O tratamento com o Eylia é feito no consultório, coberto por planos de saúde. De acordo com Philip Glaser, gerente médico de oftalmologia da Bayer Brasil, o custo no primeiro ano chega a R$ 10 mil, com redução para R$ 5 mil no ano seguinte. São valores regulados pela Câmara de Regulação do Mercado de Medicamentos (CMED), vinculada à Anvisa. A Bayer ofereceu ao governo do 70% de desconto nesses valores.

“A indústria tem feito seu papel, oferecendo preços baixos. A consulta pública é o momento do cidadão se posicionar, precisa ter participação de hospitais, médicos, prefeituras, profissionais de saúde. A Bayer acredita que a incorporação é possível, a partir das respostas dessa consulta pública”, diz Glaser.

“Percebemos que o governo está aberto para novos medicamentos e tratamentos, mas essa avaliação deixa de observar os gastos com o não tratamento do paciente. Isso precisa avançar porque 75% da população brasileira não têm plano de saúde e muitos acabam buscando a Justiça”, destaca o gerente.

Para a diretora da Bayer, existe um esforço, mas o tema é sensível porque há muitas tecnologias para incorporação. “É necessário priorizar patologias mais graves, doenças incapacitantes, ampliar a visão sobre a situação do paciente”, ressalta Sandra Abrahão.

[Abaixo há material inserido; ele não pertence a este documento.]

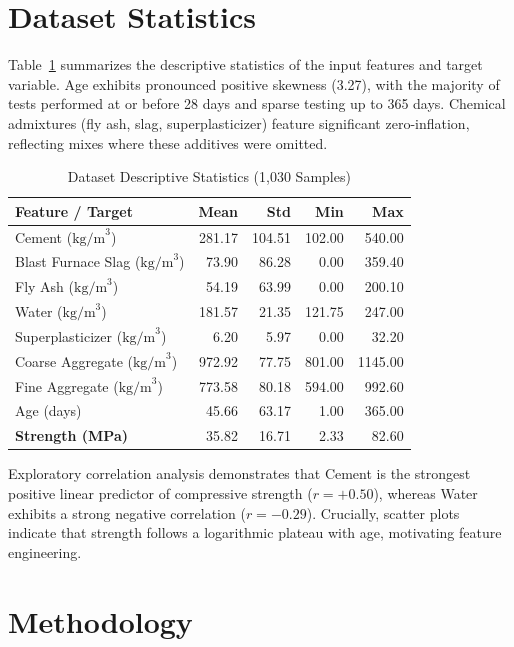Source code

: \documentclass[conference]{IEEEtran}
\begin{document}
\section{Dataset Statistics}
Table~\ref{tab:stats} summarizes the descriptive statistics of the input features and target variable. Age exhibits pronounced positive skewness (3.27), with the majority of tests performed at or before 28 days and sparse testing up to 365 days. Chemical admixtures (fly ash, slag, superplasticizer) feature significant zero-inflation, reflecting mixes where these additives were omitted.

\begin{table}[htbp]
\caption{Dataset Descriptive Statistics (1,030 Samples)}
\label{tab:stats}
\centering
\small
\begin{tabular}{lrrrr}
\toprule
\textbf{Feature / Target} & \textbf{Mean} & \textbf{Std} & \textbf{Min} & \textbf{Max} \\
\midrule
Cement ($\text{kg/m}^3$) & 281.17 & 104.51 & 102.00 & 540.00 \\
Blast Furnace Slag ($\text{kg/m}^3$) & 73.90 & 86.28 & 0.00 & 359.40 \\
Fly Ash ($\text{kg/m}^3$) & 54.19 & 63.99 & 0.00 & 200.10 \\
Water ($\text{kg/m}^3$) & 181.57 & 21.35 & 121.75 & 247.00 \\
Superplasticizer ($\text{kg/m}^3$) & 6.20 & 5.97 & 0.00 & 32.20 \\
Coarse Aggregate ($\text{kg/m}^3$) & 972.92 & 77.75 & 801.00 & 1145.00 \\
Fine Aggregate ($\text{kg/m}^3$) & 773.58 & 80.18 & 594.00 & 992.60 \\
Age (days) & 45.66 & 63.17 & 1.00 & 365.00 \\
\textbf{Strength (MPa)} & 35.82 & 16.71 & 2.33 & 82.60 \\
\bottomrule
\end{tabular}
\end{table}

Exploratory correlation analysis demonstrates that Cement is the strongest positive linear predictor of compressive strength ($r = +0.50$), whereas Water exhibits a strong negative correlation ($r = -0.29$). Crucially, scatter plots indicate that strength follows a logarithmic plateau with age, motivating feature engineering.

\section{Methodology}
\end{document}
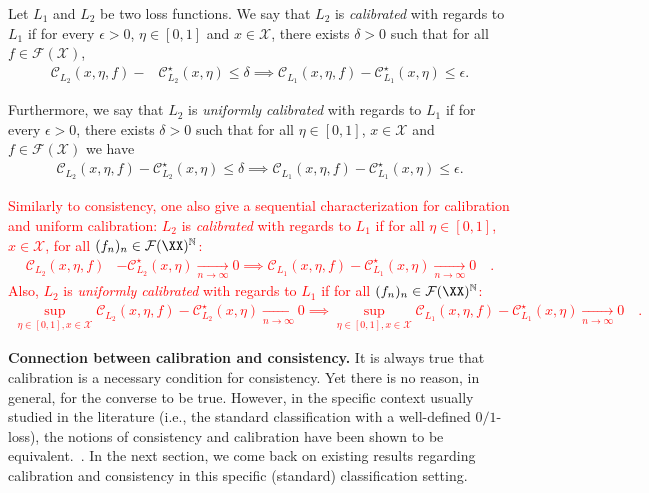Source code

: \begin{definition}[Calibration]
Let $L_1$ and $L_2$ be two loss functions. We say that $L_2$ is \emph{calibrated} with regards to $L_1$ if for every $\epsilon>0$, $\eta\in[0,1]$ and $x\in\mathcal{X}$, there exists $ \delta>0$ such that for all $f\in\mathcal{F}(\mathcal{X})$,
\begin{align*}
    \mathcal{C}_{L_2}(x,\eta,f)- &\mathcal{C}^\star_{L_2}(x,\eta)\leq\delta\implies\mathcal{C}_{L_1}(x,\eta,f)- \mathcal{C}^\star_{L_1}(x,\eta)\leq \epsilon.
\end{align*}

Furthermore, we say that $L_2$ is \emph{uniformly calibrated} with regards to $L_1$ if for every $\epsilon>0$, there exists $ \delta>0$ such that for all $\eta\in[0,1]$, $x\in\mathcal{X}$ and $f\in\mathcal{F}(\mathcal{X})$ we have
\begin{align*}
    \mathcal{C}_{L_2}(x,\eta,f)- \mathcal{C}^\star_{L_2}(x,\eta)\leq\delta\implies\mathcal{C}_{L_1}(x,\eta,f)- \mathcal{C}^\star_{L_1}(x,\eta)\leq \epsilon.
\end{align*}
\end{definition}

\textcolor{red}{
Similarly to consistency, one also give a sequential characterization for calibration and uniform calibration: $L_2$ is \emph{calibrated} with regards to $L_1$ if for all $\eta\in[0,1]$, $x\in\mathcal{X}$, for all $(f_n)_n\in\mathcal{F}(\XX)^\mathbb{N}$:
\begin{align*}
   \mathcal{C}_{L_2}(x,\eta,f)&- \mathcal{C}^\star_{L_2}(x,\eta)\xrightarrow[n\to\infty]{} 0
   \implies \mathcal{C}_{L_1}(x,\eta,f)- \mathcal{C}^\star_{L_1}(x,\eta)\xrightarrow[n\to\infty]{} 0\quad.
\end{align*}
} 
\textcolor{red}{
Also, $L_2$ is \emph{uniformly calibrated} with regards to $L_1$ if for all $(f_n)_n\in\mathcal{F}(\XX)^\mathbb{N}$:
\begin{align*}
    \sup_{\eta\in[0,1],x\in\mathcal{X}} \mathcal{C}_{L_2}(x,\eta,f)- \mathcal{C}^\star_{L_2}(x,\eta)\xrightarrow[n\to\infty]{} 0\implies\sup_{\eta\in[0,1],x\in\mathcal{X}} \mathcal{C}_{L_1}(x,\eta,f)- \mathcal{C}^\star_{L_1}(x,\eta)\xrightarrow[n\to\infty]{} 0\quad.
\end{align*} }


\textbf{Connection between calibration and consistency.}
It is always true that calibration is a necessary condition for consistency. Yet there is no reason, in general, for the converse to be true. However, in the specific context usually studied in the literature (i.e., the standard classification with a well-defined $0/1$-loss), the notions of consistency and calibration have been shown to be equivalent.~\citep{zhang2004statistical,bartlett2006convexity,steinwart2007compare}. In the next section, we come back on existing results regarding calibration and consistency in this specific (standard) classification setting. 


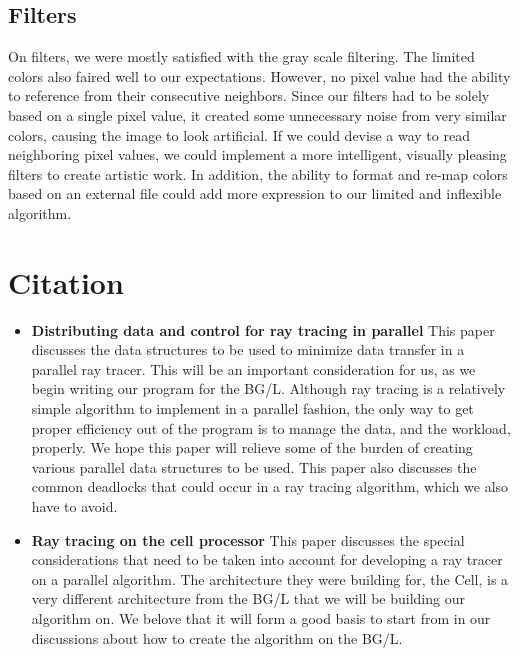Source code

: \documentclass{acmsiggraph}
\begin{document}
\subsection{Filters}
On filters, we were mostly satisfied with the gray scale filtering.  The
limited colors also faired well to our expectations. However, no pixel value had
the ability to reference from their consecutive neighbors.  Since our filters had
to be solely based on a single pixel value, it created some unnecessary noise from
very similar colors, causing the image to look artificial.  If we could devise a
way to read neighboring pixel values, we could implement a more intelligent,
visually pleasing filters to create artistic work.  In addition, the ability
to format and re-map colors based on an external file could add more expression
to our limited and inflexible algorithm.


\section{Citation}

\begin{itemize}
\item
\textbf{Distributing data and control for ray tracing in parallel} This paper
discusses the data structures to be used to minimize data transfer in a parallel
ray tracer. This will be an important consideration for us, as we begin writing
our program for the BG/L. Although ray tracing is a relatively
simple algorithm to implement in a parallel fashion, the only way to get proper
efficiency out of the program is to manage the data, and the workload, properly.
We hope this paper will relieve some of the burden of creating various parallel
data structures to be used. This paper also discusses the common deadlocks that
could occur in a ray tracing algorithm, which we also have to
avoid.\cite{badouel1994dda}
\item
\textbf{Ray tracing on the cell processor} This paper discusses the special
considerations that need to be taken into account for developing a ray tracer on
a parallel algorithm. The architecture they were building for, the Cell, is a
very different architecture from the BG/L that we will be building our algorithm
on. We belove that it will form a good basis to start from in our discussions
about how to create the algorithm on the BG/L.\cite{benthin2006rtc}
\end{itemize}



\end{document}
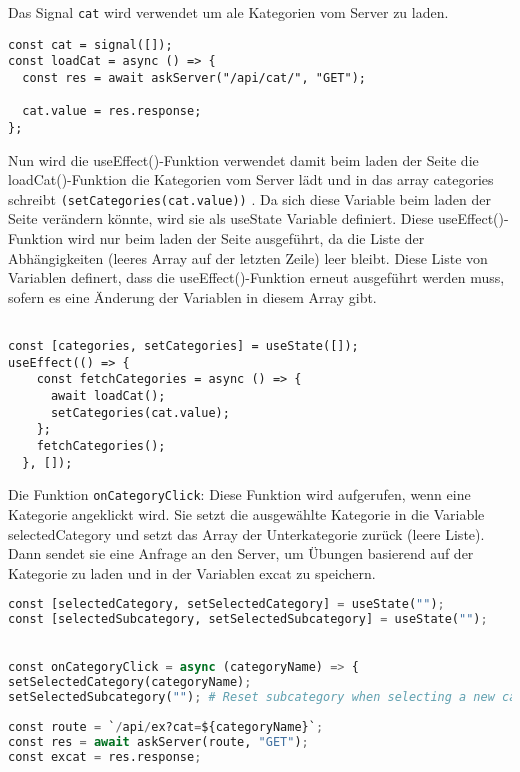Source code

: Das Signal \texttt{cat} wird verwendet um ale Kategorien vom Server zu laden.

\begin{lstlisting}
const cat = signal([]);
const loadCat = async () => {
  const res = await askServer("/api/cat/", "GET");

  cat.value = res.response;
};

\end{lstlisting}

Nun wird die useEffect()-Funktion verwendet damit beim laden der Seite die loadCat()-Funktion die Kategorien vom Server lädt und in das array categories schreibt \texttt{(setCategories(cat.value))} . Da sich diese Variable beim laden der Seite verändern könnte, wird sie als useState Variable definiert. 
Diese useEffect()-Funktion wird nur beim laden der Seite ausgeführt, da die Liste der Abhängigkeiten (leeres Array auf der letzten Zeile) leer bleibt. Diese Liste von Variablen definert, dass die useEffect()-Funktion erneut ausgeführt werden muss, sofern es eine Änderung der Variablen in diesem Array gibt.
\begin{lstlisting}

const [categories, setCategories] = useState([]);
useEffect(() => {
    const fetchCategories = async () => {
      await loadCat();
      setCategories(cat.value);
    };
    fetchCategories();
  }, []);

\end{lstlisting}


Die Funktion \texttt{onCategoryClick}: Diese Funktion wird aufgerufen, wenn eine Kategorie angeklickt wird. Sie setzt die ausgewählte Kategorie in die Variable selectedCategory und setzt das Array der Unterkategorie zurück (leere Liste). Dann sendet sie eine Anfrage an den Server, um Übungen basierend auf der Kategorie zu laden und in der Variablen excat zu speichern.

\begin{lstlisting}[language=Python]
const [selectedCategory, setSelectedCategory] = useState("");
const [selectedSubcategory, setSelectedSubcategory] = useState("");


const onCategoryClick = async (categoryName) => {
setSelectedCategory(categoryName);
setSelectedSubcategory(""); # Reset subcategory when selecting a new category
    
const route = `/api/ex?cat=${categoryName}`;
const res = await askServer(route, "GET");
const excat = res.response;
    
\end{lstlisting}

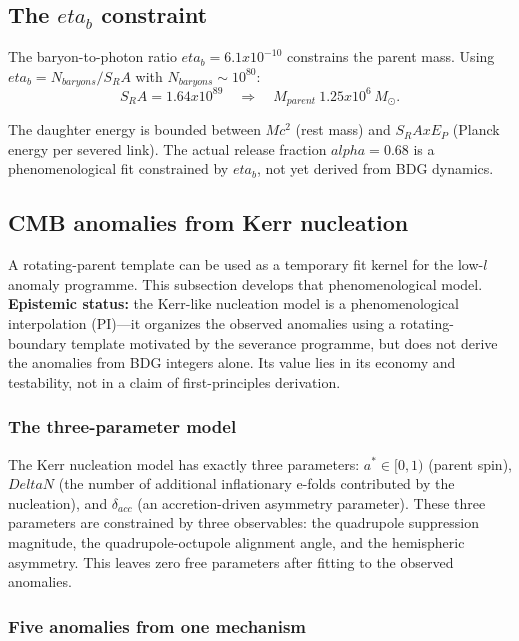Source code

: \documentclass[11pt]{article}
\def\ell{l}%
\def\Delta{Delta}%
\def\alpha{alpha}%
\def\eta{eta}%
\def\mathrm#1{#1}%
\def\times{x}%
\def\approx{~}%
\def\SRa{S_RA}%
\newcommand{\SRa}{S_{\mathrm{RA}}}
\begin{document}
\subsection{The $\eta_b$ constraint}

The baryon-to-photon ratio $\eta_b=6.1\times 10^{-10}$ constrains the parent mass. Using $\eta_b=N_{\mathrm{baryons}}/\SRa$ with $N_{\mathrm{baryons}}\sim 10^{80}$:
\begin{equation}
\SRa = 1.64\times 10^{89} \quad\Longrightarrow\quad M_{\mathrm{parent}}\approx 1.25\times 10^6\,M_\odot.
\end{equation}

The daughter energy is bounded between $Mc^2$ (rest mass) and $\SRa\times E_P$ (Planck energy per severed link). The actual release fraction $\alpha=0.68$ is a phenomenological fit constrained by $\eta_b$, not yet derived from BDG dynamics.

\subsection{CMB anomalies from Kerr nucleation}
\label{sec:cmb_anomalies}

A rotating-parent template can be used as a temporary fit kernel for the low-$\ell$ anomaly programme. This subsection develops that phenomenological model. \textbf{Epistemic status:} the Kerr-like nucleation model is a phenomenological interpolation (PI)---it organizes the observed anomalies using a rotating-boundary template motivated by the severance programme, but does not derive the anomalies from BDG integers alone. Its value lies in its economy and testability, not in a claim of first-principles derivation.

\subsubsection{The three-parameter model}

The Kerr nucleation model has exactly three parameters: $a^* \in [0, 1)$ (parent spin), $\Delta N$ (the number of additional inflationary e-folds contributed by the nucleation), and $\delta_{\mathrm{acc}}$ (an accretion-driven asymmetry parameter). These three parameters are constrained by three observables: the quadrupole suppression magnitude, the quadrupole-octupole alignment angle, and the hemispheric asymmetry. This leaves zero free parameters after fitting to the observed anomalies.

\subsubsection{Five anomalies from one mechanism}
\end{document}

“Existe uma necessidade real, todos os motivos para a não incorporação estão no âmbito financeiro, mas é uma questão relevante de saúde pública, que tem de ser acessível à população mais carente”, completa a diretora médica da Bayer Brasil.




CONSULTA PÚBLICA – É um mecanismo de publicidade e transparência utilizado pela administração pública para obter informações, opiniões e críticas da sociedade a respeito de determinado tema. Esse mecanismo busca ampliar a discussão sobre o assunto e das base às decisões sobre formulação e definição de políticas públicas.

Para promover a participação da sociedade no processo de tomada de decisão para a inclusão de medicamentos e outras tecnologias no SUS, a CONITEC divulga suas recomendações em consulta pública por um prazo de 20 dias. Excepcionalmente, esse prazo pode ser reduzido para 10 dias em situações de urgência.